L’agevolazione si compone di:

Investimento minimo:€ 100.000. Investimento massimo: € 3.000.000
Il finanziamento verrà erogato in via anticipata fino al 70% a seguito della sottoscrizione del contratto; il saldo alla rendicontazione delle spese.
Possono beneficiare dell’agevolazione le micro, piccole e medie imprese della Lombardia, con almeno 2 bilanci depositati e con rating da 1 a 10 secondo il modello di Credit Scoring del Fondo Centrale di Garanzia.
Esclusione: sezione A, sezione K, imprese attive nel settore del tabacco e altri casi.
Sono ammissibili gli investimenti dedicati all’efficientamento energetico degli impianti produttivi per favorire la riduzione dell’impatto ambientale dei propri sistemi produttivi, sia attraverso la riduzione dei consumi energetici che attraverso il recupero di energia e/o la cattura dei gas serra dai cicli produttivi esistenti.
L’intervento di efficientamento energetico deve essere corredato in fase di domanda da una diagnosi energetica finalizzata ad individuare esclusivamente gli investimenti o le soluzioni impiantistiche da implementare. La riduzione delle emissioni deve essere di almeno il 30% rispetto alle emissioni ex ante.
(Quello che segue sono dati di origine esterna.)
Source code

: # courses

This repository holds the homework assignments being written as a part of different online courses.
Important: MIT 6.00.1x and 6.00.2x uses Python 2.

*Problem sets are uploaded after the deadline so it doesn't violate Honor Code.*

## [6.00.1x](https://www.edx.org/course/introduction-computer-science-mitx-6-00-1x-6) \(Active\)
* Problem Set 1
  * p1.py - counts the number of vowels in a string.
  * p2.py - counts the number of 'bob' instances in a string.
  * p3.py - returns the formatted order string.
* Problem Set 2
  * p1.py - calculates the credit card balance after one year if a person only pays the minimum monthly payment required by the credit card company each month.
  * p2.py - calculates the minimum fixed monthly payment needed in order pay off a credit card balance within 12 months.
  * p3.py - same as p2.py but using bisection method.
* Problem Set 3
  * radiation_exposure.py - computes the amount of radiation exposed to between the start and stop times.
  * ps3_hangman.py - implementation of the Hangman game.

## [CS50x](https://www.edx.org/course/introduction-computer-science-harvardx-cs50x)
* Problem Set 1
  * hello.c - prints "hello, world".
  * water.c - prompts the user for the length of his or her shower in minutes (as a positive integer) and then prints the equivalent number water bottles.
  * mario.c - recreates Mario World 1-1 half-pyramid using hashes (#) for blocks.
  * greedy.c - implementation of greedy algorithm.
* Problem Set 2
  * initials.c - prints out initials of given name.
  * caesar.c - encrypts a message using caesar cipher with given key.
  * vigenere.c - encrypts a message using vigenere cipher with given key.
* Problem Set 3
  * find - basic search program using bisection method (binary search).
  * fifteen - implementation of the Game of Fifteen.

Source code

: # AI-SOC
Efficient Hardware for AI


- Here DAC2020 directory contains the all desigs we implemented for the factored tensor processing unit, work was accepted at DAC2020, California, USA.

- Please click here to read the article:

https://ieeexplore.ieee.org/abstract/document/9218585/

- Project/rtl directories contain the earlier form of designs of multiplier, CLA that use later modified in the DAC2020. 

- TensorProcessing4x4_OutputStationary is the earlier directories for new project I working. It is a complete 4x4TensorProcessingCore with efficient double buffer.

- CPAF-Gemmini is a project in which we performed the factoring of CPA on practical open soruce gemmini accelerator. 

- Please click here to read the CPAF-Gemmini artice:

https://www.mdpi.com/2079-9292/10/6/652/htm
Sono ammissibili le seguenti spese sostenute dopo la presentazione della domanda:
a) macchinari, impianti di produzione, attrezzature, hardware, in sostituzione di quelli in uso;
b) impianti per la produzione di energia rinnovabili, esclusivamente in combinazione con le altre voci di spesa di cui alle lettere a), c), d), e);
c) impianti di produzione di energia termica e frigorifera e di impianti di cogenerazione/trigenerazione;
d) sistemi di accumulo dell’energia e di inverter;
e) caldaie ad alta efficienza a condensazione, a biomassa ovvero pompe di calore in sostituzione di quelli in uso;
f) sistemi di domotica per il risparmio energetico;
g) apparecchi LED a basso consumo in sostituzione dell’illuminazione tradizionale;
h) software, licenze d’uso, costi per servizi software di tipo cloud e saas;
i) brevetti;
j) opere murarie, di bonifica e impiantistica se direttamente correlate ai beni di cui alle voci da a) a f) nel limite del 20% di tali voci di spesa;
k) Solo in Regime 3.13 e De minimis, costi di formazione;
l) Solo in Regime 3.13 e De minimis, spese tecniche di consulenza (progettazione, relazioni tecniche, diagnosi energetiche…) nel limite del 20% dei costi di cui alle precedenti voci da a) a i);
m) Solo in Regime 3.13 e De minimis, spese generali determinate con un tasso forfettario pari al 7% delle spese di cui alle precedenti lettere da a) a k).
I progetti devono essere realizzati unicamente presso una sede operativa ubicata in Lombardia, realizzati e rendicontati entro 18 mesi dal provvedimento di concessione.
Non sono ammissibili: le fatture di importo imponibile complessivo inferiore a euro 1.000; beni usati e spese sostenute con leasing o noleggio.
Dotazione finanziaria: 65 milioni di euro.
Per la presentazione della domanda è necessario aver ottenuto delibera positiva di finanziamento da parte di un soggetto finanziatore.
Le domande potranno essere presentate dal 7 febbraio 2024, sino ad esaurimento delle risorse, e seguiranno una procedura valutativa a sportello secondo ordine cronologico di invio, con assegnazione di un punteggio.